Entries provided:
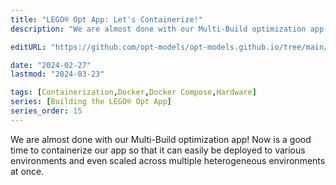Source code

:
 ```yaml
---
title: "LEGO® Opt App: Let's Containerize!"
description: "We are almost done with our Multi-Build optimization app. Now is a good time to containerize the app so that it can easily be deployed to various environments, and scaled across multiple heterogeneous environments at once, if needed."

editURL: "https://github.com/opt-models/opt-models.github.io/tree/main/content/compendium/lego-app-containerization/index.md"

date: "2024-02-27"
lastmod: "2024-03-23"

tags: [Containerization,Docker,Docker Compose,Hardware]
series: [Building the LEGO® Opt App]
series_order: 15
---
```


We are almost done with our Multi-Build optimization app! Now is a good time to containerize our app so that it can easily be deployed to various environments and even scaled across multiple heterogeneous environments at once.
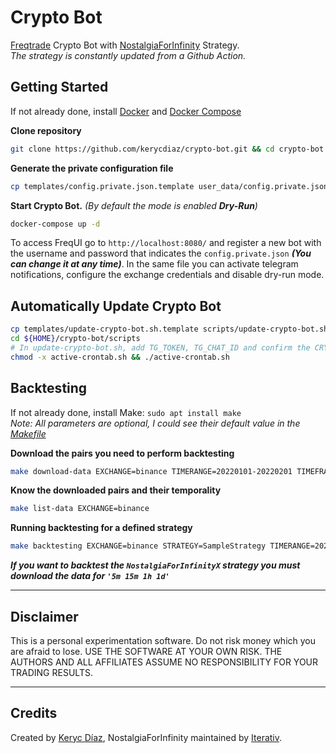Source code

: # Crypto Bot

[Freqtrade](https://www.freqtrade.io/en/stable/) Crypto Bot with [NostalgiaForInfinity](https://github.com/iterativv/NostalgiaForInfinity) Strategy.<br>
*The strategy is constantly updated from a Github Action.*

## Getting Started

If not already done, install [Docker](https://docs.docker.com/engine/install/) and [Docker Compose](https://docs.docker.com/compose/install/)

**Clone repository**
```bash
git clone https://github.com/kerycdiaz/crypto-bot.git && cd crypto-bot
```
**Generate the private configuration file**
```bash
cp templates/config.private.json.template user_data/config.private.json
```
**Start Crypto Bot.** *(By default the mode is enabled **Dry-Run**)*
```bash
docker-compose up -d
```
To access FreqUI go to `http://localhost:8080/` and register a new bot with the username and password that indicates the `config.private.json` ***(You can change it at any time)***. In the same file you can activate telegram notifications, configure the exchange credentials and disable dry-run mode.


## Automatically Update Crypto Bot

```bash
cp templates/update-crypto-bot.sh.template scripts/update-crypto-bot.sh
cd ${HOME}/crypto-bot/scripts
# In update-crypto-bot.sh, add TG_TOKEN, TG_CHAT_ID and confirm the CRYPTO_BOT_PATH (Path where you cloned your project)
chmod -x active-crontab.sh && ./active-crontab.sh
```


## Backtesting

If not already done, install Make: `sudo apt install make`<br>
*Note: All parameters are optional, I could see their default value in the [Makefile](https://github.com/kerycdiaz/crypto-bot/blob/main/Makefile)*

**Download the pairs you need to perform backtesting**
```bash
make download-data EXCHANGE=binance TIMERANGE=20220101-20220201 TIMEFRAME='5m'
```

**Know the downloaded pairs and their temporality**
```bash
make list-data EXCHANGE=binance
```

**Running backtesting for a defined strategy**
```bash
make backtesting EXCHANGE=binance STRATEGY=SampleStrategy TIMERANGE=20220101-20220201 TIMEFRAME='5m'
```

***If you want to backtest the `NostalgiaForInfinityX` strategy you must download the data for `'5m 15m 1h 1d'`***
____
## Disclaimer

This is a personal experimentation software. Do not risk money which
you are afraid to lose. USE THE SOFTWARE AT YOUR OWN RISK. THE AUTHORS
AND ALL AFFILIATES ASSUME NO RESPONSIBILITY FOR YOUR TRADING RESULTS.
____

## Credits

Created by [Keryc Díaz](https://www.linkedin.com/in/kerycdiaz/), NostalgiaForInfinity maintained by [Iterativ](https://github.com/iterativv).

Work instructions:
Each line above with the word "https" must be returned.

Solution to this problem:
editURL: "https://github.com/opt-models/opt-models.github.io/tree/main/content/compendium/lego-app-containerization/index.md"
[Freqtrade](https://www.freqtrade.io/en/stable/) Crypto Bot with [NostalgiaForInfinity](https://github.com/iterativv/NostalgiaForInfinity) Strategy.<br>
If not already done, install [Docker](https://docs.docker.com/engine/install/) and [Docker Compose](https://docs.docker.com/compose/install/)
git clone https://github.com/kerycdiaz/crypto-bot.git && cd crypto-bot
*Note: All parameters are optional, I could see their default value in the [Makefile](https://github.com/kerycdiaz/crypto-bot/blob/main/Makefile)*
Created by [Keryc Díaz](https://www.linkedin.com/in/kerycdiaz/), NostalgiaForInfinity maintained by [Iterativ](https://github.com/iterativv).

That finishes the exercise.